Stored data
•••

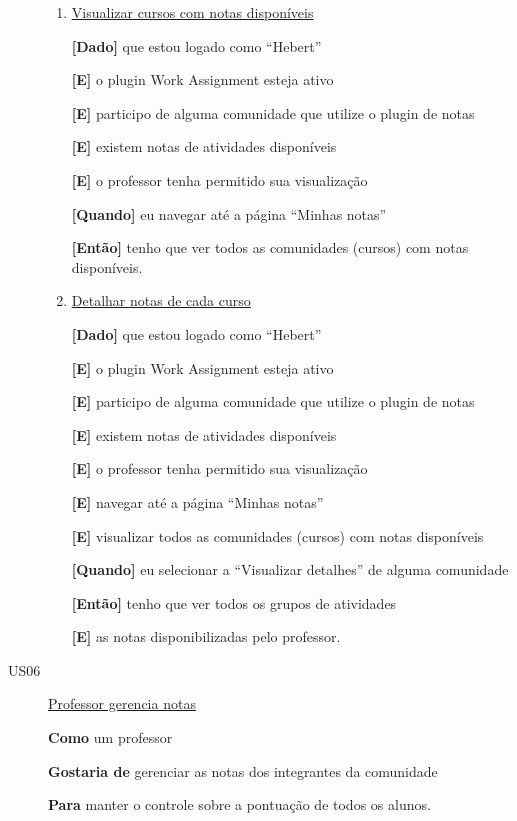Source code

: \begin{description}
\begin{enumerate}
\item \underline{Visualizar cursos com notas disponíveis}

\textbf{[Dado]} que estou logado como ``Hebert''

\textbf{[E]} o plugin Work Assignment esteja ativo

\textbf{[E]} participo de alguma comunidade que utilize o plugin de notas

\textbf{[E]} existem notas de atividades disponíveis

\textbf{[E]} o professor tenha permitido sua visualização

\textbf{[Quando]} eu navegar até a página ``Minhas notas''

\textbf{[Então]} tenho que ver todos as comunidades (cursos) com notas disponíveis.

\item \underline{Detalhar notas de cada curso}

\textbf{[Dado]} que estou logado como ``Hebert''

\textbf{[E]} o plugin Work Assignment esteja ativo

\textbf{[E]} participo de alguma comunidade que utilize o plugin de notas

\textbf{[E]} existem notas de atividades disponíveis

\textbf{[E]} o professor tenha permitido sua visualização

\textbf{[E]} navegar até a página ``Minhas notas''

\textbf{[E]} visualizar todos as comunidades (cursos) com notas disponíveis

\textbf{[Quando]} eu selecionar a ``Visualizar detalhes'' de alguma comunidade

\textbf{[Então]} tenho que ver todos os grupos de atividades

\textbf{[E]} as notas disponibilizadas pelo professor.

\end{enumerate}

\item [US06\label{us06}]\underline{Professor gerencia notas}

\textbf{Como} um professor

\textbf{Gostaria de} gerenciar as notas dos integrantes da comunidade

\textbf{Para} manter o controle sobre a pontuação de todos os alunos.


\end{description}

•••

Work request ▸ Every entry, word for word: repeat it, but skip the images.

Output ▸
Source code

: \begin{description}
\begin{enumerate}
\item \underline{Visualizar cursos com notas disponíveis}

\textbf{[Dado]} que estou logado como ``Hebert''

\textbf{[E]} o plugin Work Assignment esteja ativo

\textbf{[E]} participo de alguma comunidade que utilize o plugin de notas

\textbf{[E]} existem notas de atividades disponíveis

\textbf{[E]} o professor tenha permitido sua visualização

\textbf{[Quando]} eu navegar até a página ``Minhas notas''

\textbf{[Então]} tenho que ver todos as comunidades (cursos) com notas disponíveis.

\item \underline{Detalhar notas de cada curso}

\textbf{[Dado]} que estou logado como ``Hebert''

\textbf{[E]} o plugin Work Assignment esteja ativo

\textbf{[E]} participo de alguma comunidade que utilize o plugin de notas

\textbf{[E]} existem notas de atividades disponíveis

\textbf{[E]} o professor tenha permitido sua visualização

\textbf{[E]} navegar até a página ``Minhas notas''

\textbf{[E]} visualizar todos as comunidades (cursos) com notas disponíveis

\textbf{[Quando]} eu selecionar a ``Visualizar detalhes'' de alguma comunidade

\textbf{[Então]} tenho que ver todos os grupos de atividades

\textbf{[E]} as notas disponibilizadas pelo professor.

\end{enumerate}

\item [US06\label{us06}]\underline{Professor gerencia notas}

\textbf{Como} um professor

\textbf{Gostaria de} gerenciar as notas dos integrantes da comunidade

\textbf{Para} manter o controle sobre a pontuação de todos os alunos.


\end{description}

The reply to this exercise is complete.